Uno de los contactos que hace Precioso es el jefe de los blindados de Archena; el soplapollas que había perdido la mitad de sus efectivos por dejarles avanzar demasiado sin tener protección ni escolta. Entre ambos, se deciden por una estrategia de hostigamiento. Precioso crea con la fuerza de que dispone tres líneas de ataque, con las que pretende, fundamentalmente, atacar y acabar envolviendo a las baterías de la costa. La columna central debería avanzar despacio y con seguridad por Los Dolores, teniendo como principal objetivo a corto plazo recuperar el control de la emisora de radio. Asimismo, desde Elda decidieron tratar de reforzar toda la tropa republicana en Cartagena con el envío de guardias de asalto y con el envío, también, del teniente coronel Joaquín Rodríguez, miembro del PCE y con sólida experiencia militar.

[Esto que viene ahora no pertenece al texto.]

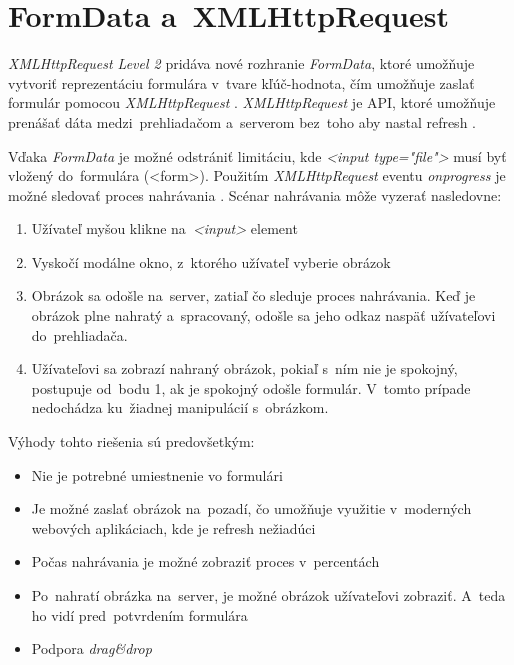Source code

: \section{FormData a~XMLHttpRequest}

\emph{XMLHttpRequest Level 2} pridáva nové rozhranie \emph{FormData}, ktoré umožňuje vytvoriť reprezentáciu formulára v~tvare kľúč-hodnota, čím umožňuje zaslať formulár pomocou \emph{XMLHttpRequest} \cite{MDN_Formdata}. \emph{XMLHttpRequest} je API, ktoré umožňuje prenášať dáta medzi~prehliadačom a~serverom bez~toho aby nastal refresh \cite{MDN_XMLHttpRequest}.

Vďaka \emph{FormData} je možné odstrániť limitáciu, kde \emph{<input type="file"\textgreater} musí byť vložený do~formulára (<form\textgreater). Použitím \emph{XMLHttpRequest} eventu \emph{onprogress} je možné sledovať proces nahrávania \cite{MDN_XMLHttpRequest_progress}. Scénar nahrávania môže vyzerať nasledovne:
\begin{enumerate}
	\item Užívateľ myšou klikne na~\emph{<input>} element
	\item Vyskočí modálne okno, z~ktorého užívateľ vyberie obrázok
	\item Obrázok sa odošle na~server, zatiaľ čo sleduje proces nahrávania. Keď je obrázok plne nahratý a~spracovaný, odošle sa jeho odkaz naspäť užívateľovi do~prehliadača.
	\item Užívateľovi sa zobrazí nahraný obrázok, pokiaľ s~ním nie je spokojný, postupuje od~bodu 1, ak je spokojný odošle formulár. V~tomto prípade nedochádza ku~žiadnej manipulácií s~obrázkom.
\end{enumerate}

Výhody tohto riešenia sú predovšetkým:
\begin{itemize}
	\item Nie je potrebné umiestnenie vo formulári
	\item Je možné zaslať obrázok na~pozadí, čo umožňuje využitie v~moderných webových aplikáciach, kde je refresh nežiadúci
	\item Počas nahrávania je možné zobraziť proces v~percentách
	\item Po~nahratí obrázka na~server, je možné obrázok užívateľovi zobraziť. A~teda ho vidí pred~potvrdením formulára
	\item Podpora \emph{drag&drop}
\end{itemize}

Más o menos al mismo tiempo, en la plaza de San Francisco, un grupo de sublevados trata de asaltar la sede local del PCE, pero no lo consigue. Para entonces, los sublevados controlan la Telefónica, pero no controlan la central de Telégrafos. La ciudad es de los sublevados, aunque se sigue produciendo el fenómeno por el cual unos de ellos dicen aquello de Por España y por la Paz, mientras que otros dan vivas a Franco. La única isla relativamente progubernamental en la ciudad es el cuartel de Antigones, sede del 7 Batallón de Retaguardia.
En esa circunstancia, el comandante Lombardero, una vez que ha conseguido elevar al general Barrionuevo a la categoría de jefe de la Base para los sublevados, se aplica a normalizar la situación en todos los lugares donde es capaz. Por ello, se dedica a realizar una serie de llamadas telefónicas, unidad tras unidad, para comunicar que Barrionuevo está al mando en nombre de Franco. En el Arsenal, Lorenzo Pallarés acata esta autoridad, y Arturo Espa hace lo propio en Cabo de Agua. Sin embargo, en Capitanía la cosa ya no está tan clara.